Unlike many other programming languages including C and C++, when Java is compiled, it is not compiled into a platform-specific machine, rather into platform-independent bytecode. This byte code is distributed over the web and interpreted by the Virtual Machine (JVM) on whichever platform it is being run on. Java compiler generates an architecture-neutral object file format, which makes the compiled code executable on many processors, as long as a Java Runtime Environment is present.
It needs to be noted though that although developers need the Java Development Kit for compiling programs, the programs do not rely on the standard JRE and JDK compiler when executed in the Android platform environment.

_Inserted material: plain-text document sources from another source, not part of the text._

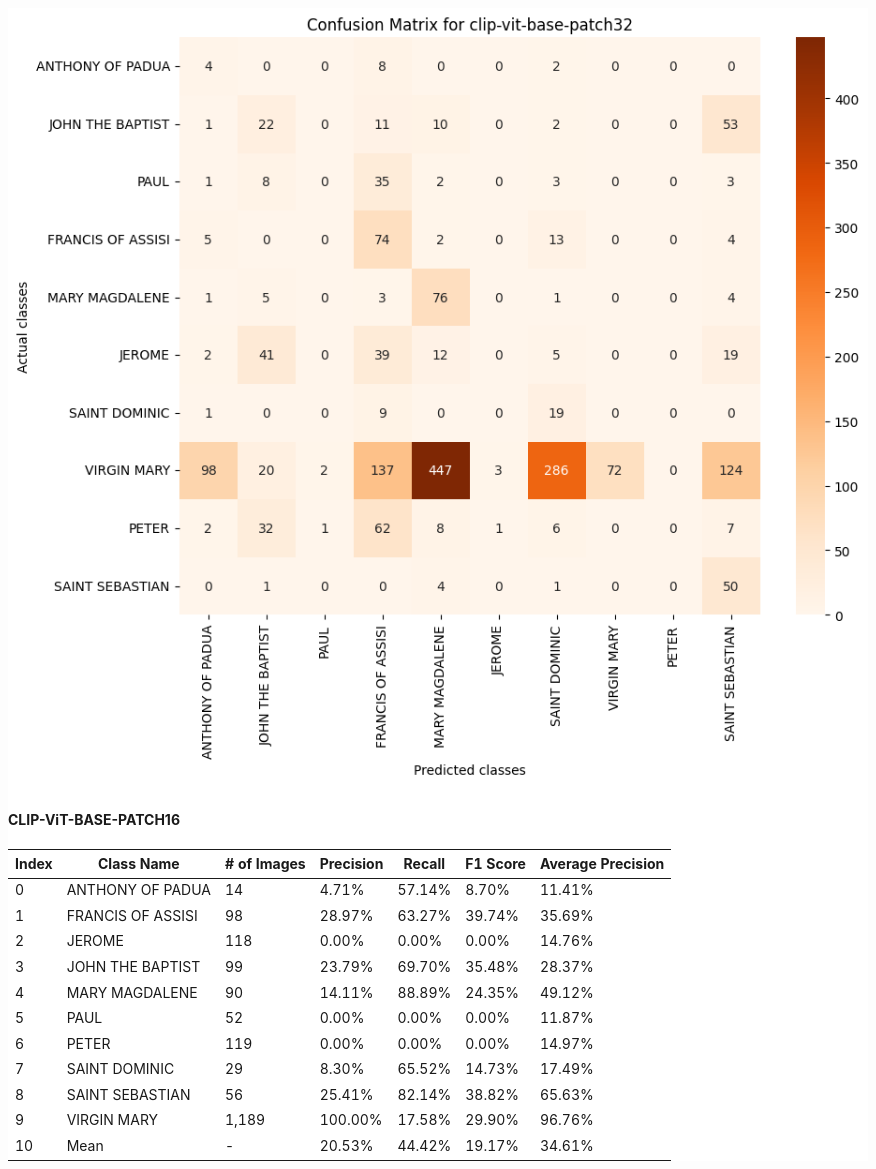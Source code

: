 ![conf. matrix](test_1/evaluations/clip-vit-base-patch32/confusion_matrix.png)

#### CLIP-ViT-BASE-PATCH16

| Index | Class Name        | # of Images | Precision | Recall   | F1 Score | Average Precision |
|-------|-------------------|-------------|-----------|----------|----------|-------------------|
| 0     | ANTHONY OF PADUA  | 14          | 4.71%     | 57.14%   | 8.70%    | 11.41%            |
| 1     | FRANCIS OF ASSISI | 98          | 28.97%    | 63.27%   | 39.74%   | 35.69%            |
| 2     | JEROME            | 118         | 0.00%     | 0.00%    | 0.00%    | 14.76%            |
| 3     | JOHN THE BAPTIST  | 99          | 23.79%    | 69.70%   | 35.48%   | 28.37%            |
| 4     | MARY MAGDALENE    | 90          | 14.11%    | 88.89%   | 24.35%   | 49.12%            |
| 5     | PAUL              | 52          | 0.00%     | 0.00%    | 0.00%    | 11.87%            |
| 6     | PETER             | 119         | 0.00%     | 0.00%    | 0.00%    | 14.97%            |
| 7     | SAINT DOMINIC     | 29          | 8.30%     | 65.52%   | 14.73%   | 17.49%            |
| 8     | SAINT SEBASTIAN   | 56          | 25.41%    | 82.14%   | 38.82%   | 65.63%            |
| 9     | VIRGIN MARY       | 1,189       | 100.00%   | 17.58%   | 29.90%   | 96.76%            |
| 10    | Mean              | -           | 20.53%    | 44.42%   | 19.17%   | 34.61%            |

Originally, Android application developers relied on the Oracle Java Mobile Information Device Profile and Connected Limited Device Configuration for mobile applications. Android applications utilized the Dalvik Virtual Machine thus availing Ahead-of-Time compilation for apps that convert the byte code to machine code.
However, since its version 7, Android switched its Runtime Environment to the OpenJDK, which introduced a Just-In-Time compiler with code profiling to the Android Runtime (ART), which allows it to continuously improve an Android app’s performance as it executes. The JIT compiler complements ART's current Ahead of Time (AOT) compiler and helps improve runtime performance with better garbage collection.
While building apps in Android Studio, developers rely on try-catch statements to specify routines where throwable exceptions are necessary to avoid runtime errors.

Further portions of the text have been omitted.